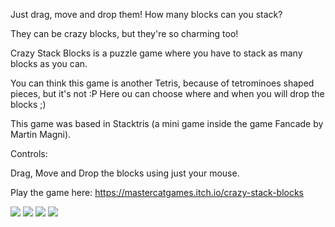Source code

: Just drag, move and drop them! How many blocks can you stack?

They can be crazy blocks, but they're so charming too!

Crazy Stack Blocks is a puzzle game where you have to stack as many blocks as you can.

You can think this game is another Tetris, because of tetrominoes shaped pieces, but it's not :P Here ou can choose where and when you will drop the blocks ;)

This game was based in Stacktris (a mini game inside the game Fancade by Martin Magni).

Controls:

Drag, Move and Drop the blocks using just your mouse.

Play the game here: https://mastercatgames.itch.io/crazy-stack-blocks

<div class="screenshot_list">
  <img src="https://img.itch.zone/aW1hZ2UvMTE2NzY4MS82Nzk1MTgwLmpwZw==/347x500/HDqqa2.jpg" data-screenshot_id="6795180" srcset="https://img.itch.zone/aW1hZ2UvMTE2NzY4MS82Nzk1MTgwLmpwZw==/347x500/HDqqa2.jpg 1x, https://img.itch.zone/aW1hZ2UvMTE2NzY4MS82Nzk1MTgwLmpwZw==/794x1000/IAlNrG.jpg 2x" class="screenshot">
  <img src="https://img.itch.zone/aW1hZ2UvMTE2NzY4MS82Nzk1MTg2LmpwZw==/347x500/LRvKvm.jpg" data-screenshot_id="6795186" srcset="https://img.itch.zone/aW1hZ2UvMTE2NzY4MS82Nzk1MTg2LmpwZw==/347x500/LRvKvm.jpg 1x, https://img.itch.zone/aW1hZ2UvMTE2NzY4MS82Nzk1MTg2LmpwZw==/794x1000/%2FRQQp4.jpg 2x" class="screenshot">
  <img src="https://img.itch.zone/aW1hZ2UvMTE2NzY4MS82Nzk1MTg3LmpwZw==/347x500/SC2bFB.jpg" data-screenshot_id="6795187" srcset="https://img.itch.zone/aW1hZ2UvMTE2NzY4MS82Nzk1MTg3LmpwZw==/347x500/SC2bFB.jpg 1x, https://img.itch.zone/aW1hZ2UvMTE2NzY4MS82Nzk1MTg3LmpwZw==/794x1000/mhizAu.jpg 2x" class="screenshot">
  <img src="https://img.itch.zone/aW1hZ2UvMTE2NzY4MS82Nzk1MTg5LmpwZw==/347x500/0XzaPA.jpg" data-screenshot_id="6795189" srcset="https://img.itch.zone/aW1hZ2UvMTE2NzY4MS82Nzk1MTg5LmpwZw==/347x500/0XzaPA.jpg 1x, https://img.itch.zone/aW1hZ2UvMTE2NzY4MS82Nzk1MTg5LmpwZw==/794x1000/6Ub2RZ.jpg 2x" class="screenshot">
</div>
==
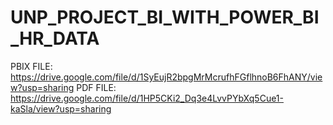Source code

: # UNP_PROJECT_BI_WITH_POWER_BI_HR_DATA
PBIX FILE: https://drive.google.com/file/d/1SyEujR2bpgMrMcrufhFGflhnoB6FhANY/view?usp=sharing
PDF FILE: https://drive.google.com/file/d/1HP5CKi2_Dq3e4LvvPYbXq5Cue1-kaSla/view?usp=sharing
...
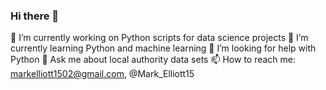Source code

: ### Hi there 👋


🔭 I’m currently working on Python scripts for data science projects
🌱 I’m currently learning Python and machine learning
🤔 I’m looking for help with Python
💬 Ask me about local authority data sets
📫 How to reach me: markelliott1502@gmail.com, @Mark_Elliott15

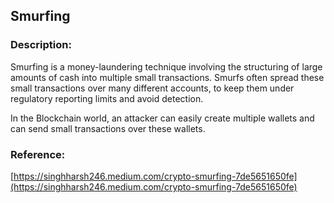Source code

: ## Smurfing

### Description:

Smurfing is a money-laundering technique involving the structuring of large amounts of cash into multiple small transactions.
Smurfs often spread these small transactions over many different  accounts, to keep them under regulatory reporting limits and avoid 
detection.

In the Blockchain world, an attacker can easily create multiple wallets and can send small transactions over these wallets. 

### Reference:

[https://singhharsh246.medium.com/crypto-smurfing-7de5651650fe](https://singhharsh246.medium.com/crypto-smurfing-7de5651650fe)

Task directions
In the lines above, find each one with "over" and list it.

Response to this task
Smurfs often spread these small transactions over many different  accounts, to keep them under regulatory reporting limits and avoid 
In the Blockchain world, an attacker can easily create multiple wallets and can send small transactions over these wallets. 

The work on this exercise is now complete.